[R-sig-ME] Interpretation of lmer output in R
Douglas Bates
bates at stat.wisc.edu
Sat Feb 19 16:04:02 CET 2011
Thank you for your questions and for transferring the discussion to
the R-SIG-Mixed-Models mailing list, as we had discussed. I have also
copied the mailing list for a class on mixed-effects models that I am
teaching.
I particularly appreciate your desire to learn about the model instead
of just quoting a p-value. I often lament to my classes that
statisticians have been far too successful in propagating the idea of
p-values, to the extent that some researchers believe that is all that
is needed to learn about an analysis.
On Sat, Feb 19, 2011 at 3:05 AM, Julia Sommerfeld
<Julia.Sommerfeld at utas.edu.au> wrote:
> Dear Douglas and list members,
>
> Apologies in advance if you might consider my questions as too simple to
> be asking the godfather of lme4 for an answer...thus, please feel free to
> ignore my email or to forward it to someone else.
>
> I'm a PhD student (Australia/Germany) working on tropical seabirds. As
> many of my PhD-collegues, I'm having some difficulties with the analysis
> of my data using lmer (family=binomial). While some say: What do you care
>
> about all the other values as long as you've got a p-value... I do believe
> that it is essential to understand WHAT I'm doing here and WHAT all these
> numbers/values mean.
>
> I've read the Chapters (lme4 Book Chapters) and publications about the use
> of lmer and searched the forums - but I don't find a satisfying answer.
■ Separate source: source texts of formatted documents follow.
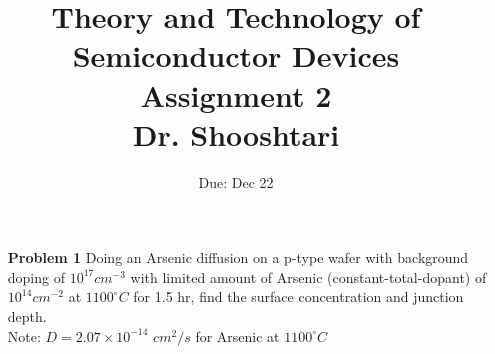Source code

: \documentclass{report}
\title{Theory and Technology of Semiconductor Devices\\ Assignment 2 \\ \vspace{30pt} Dr. Shooshtari}
\author{}
\date{Due: Dec 22}
\begin{document}
	\maketitle
	
	\begin{enumerate}
		\item[\bf{Problem 1}] Doing an Arsenic diffusion on a p-type wafer with background doping of $10^{17} cm^{-3}$ with limited amount of Arsenic (constant-total-dopant) of $10^{14} cm^{-2}$ at $1100^{\circ} C$ for 1.5 hr, find the surface concentration and junction depth. \\
		Note: $D=2.07\times 10^{-14}$ $cm^2/s$ for Arsenic at $1100^{\circ} C$ 
	\end{enumerate}
\end{document}
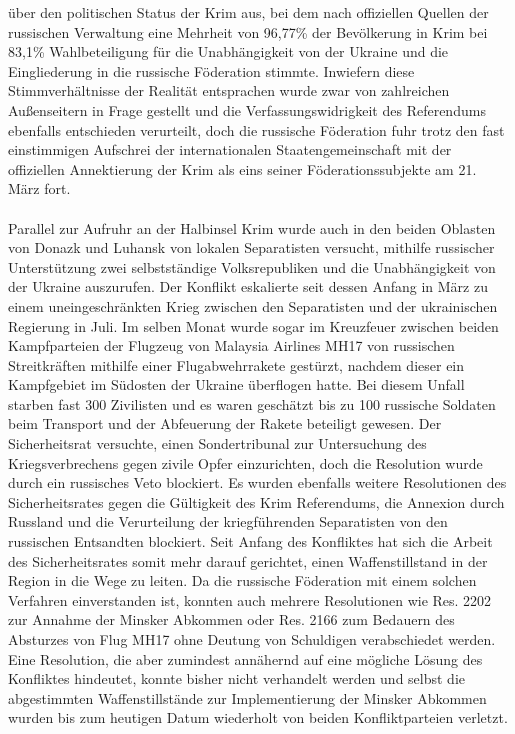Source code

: \documentclass[a4paper,11pt]{article}
\begin{document}
über den politischen Status der Krim aus, bei dem nach offiziellen Quellen der russischen Verwaltung eine Mehrheit von 96,77\% der Bevölkerung in Krim bei 83,1\% Wahlbeteiligung für die Unabhängigkeit von der Ukraine und die Eingliederung in die russische Föderation stimmte. Inwiefern diese Stimmverhältnisse der Realität entsprachen wurde zwar von zahlreichen Außenseitern in Frage gestellt und die Verfassungswidrigkeit des Referendums ebenfalls entschieden verurteilt, doch die russische Föderation fuhr trotz den fast einstimmigen Aufschrei der internationalen Staatengemeinschaft mit der offiziellen Annektierung der Krim als eins seiner Föderationssubjekte am 21. März fort. \\ \\ Parallel zur Aufruhr an der Halbinsel Krim wurde auch in den beiden Oblasten von Donazk und Luhansk von lokalen Separatisten versucht, mithilfe russischer Unterstützung zwei selbstständige Volksrepubliken und die Unabhängigkeit von der Ukraine auszurufen. Der Konflikt eskalierte seit dessen Anfang in März zu einem uneingeschränkten Krieg zwischen den Separatisten und der ukrainischen Regierung in Juli. Im selben Monat wurde sogar im Kreuzfeuer zwischen beiden Kampfparteien der Flugzeug von Malaysia Airlines MH17 von russischen Streitkräften mithilfe einer Flugabwehrrakete gestürzt, nachdem dieser ein Kampfgebiet im Südosten der Ukraine überflogen hatte. Bei diesem Unfall starben fast 300 Zivilisten und es waren geschätzt bis zu 100 russische Soldaten beim Transport und der Abfeuerung der Rakete beteiligt gewesen. Der Sicherheitsrat versuchte, einen Sondertribunal zur Untersuchung des Kriegsverbrechens gegen zivile Opfer einzurichten, doch die Resolution wurde durch ein russisches Veto blockiert. Es wurden ebenfalls weitere Resolutionen des Sicherheitsrates gegen die Gültigkeit des Krim Referendums, die Annexion durch Russland und die Verurteilung der kriegführenden Separatisten von den russischen Entsandten blockiert. Seit Anfang des Konfliktes hat sich die Arbeit des Sicherheitsrates somit mehr darauf gerichtet, einen Waffenstillstand in der Region in die Wege zu leiten. Da die russische Föderation mit einem solchen Verfahren einverstanden ist, konnten auch mehrere Resolutionen wie Res. 2202 zur Annahme der Minsker Abkommen oder Res. 2166 zum Bedauern des Absturzes von Flug MH17 ohne Deutung von Schuldigen verabschiedet werden. Eine Resolution, die aber zumindest annähernd auf eine mögliche Lösung des Konfliktes hindeutet, konnte bisher nicht verhandelt werden und selbst die abgestimmten Waffenstillstände zur Implementierung der Minsker Abkommen wurden bis zum heutigen Datum wiederholt von beiden Konfliktparteien verletzt.
  \newpage		
\end{document}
> And I have the feeling that 1. the statistic lecture at my university was
> a joke (sad to say this) 2. that I need a huge statistical/mathematical
> background to fully understand GLMMs.
>
>
> One of the question I would like to answer is:
> Does the previous breeding success influences nest site fidelity?
>
> I have binomial data:
> SameSite=1 means birds use the same site
>
> SameSite=0 means birds change nest site
>
> BreedSuc1=1 Birds were successful in previous breeding season
> BreedSuc1=0 Birds were not successful " " "
>
> Sex= male, female
> Bird= Bird ID
>
> This is my model:
> fm<-lmer(SameSite~BreedSuc1+Sex+(1|Bird), family="binomial")
> where Bird is my random factor (same birds were sampled more than once)
One thing to note is that there are 46 different birds in the 54
observations. Most birds will have just one observation so a random
effect for bird may not be necessary.
> summary(fm)
>
> Generalized linear mixed model fit by the Laplace approximation
>
> Formula: SameSite ~ BreedSuc1 + Sex + (1 | Bird)
> AIC BIC logLik deviance
> 77.38 85.34 -34.69 69.38
> Random effects:
> Groups Name Variance Std.Dev.
> Bird (Intercept) 0.14080 0.37524
> Number of obs: 54, groups: Bird, 46
>
> Fixed effects:
> Estimate Std. Error z value Pr(>|z|)
> (Intercept) -0.3294 0.4890 -0.674 0.5006
> BreedSuc11 1.1988 0.5957 2.012 0.0442 *
> SexM 0.2215 0.5877 0.377 0.7062
this suggests that sex is not an important factor in the model. The
(Intercept) term is close to zero, relative to its standard error, but
we would retain it in the model as explained below.
> ---
> Signif. codes: 0 ‘***’ 0.001 ‘**’ 0.01 ‘*’ 0.05 ‘.’ 0.1 ‘ ’ 1
>
> Correlation of Fixed Effects:
> (Intr) BrdS11
> BreedSuc11 -0.536
> SexM -0.628 0.065
>
>
> From this summary output I do understand that the Breeding Success has a
> significant effect on nest-site fidelity (p<0.05).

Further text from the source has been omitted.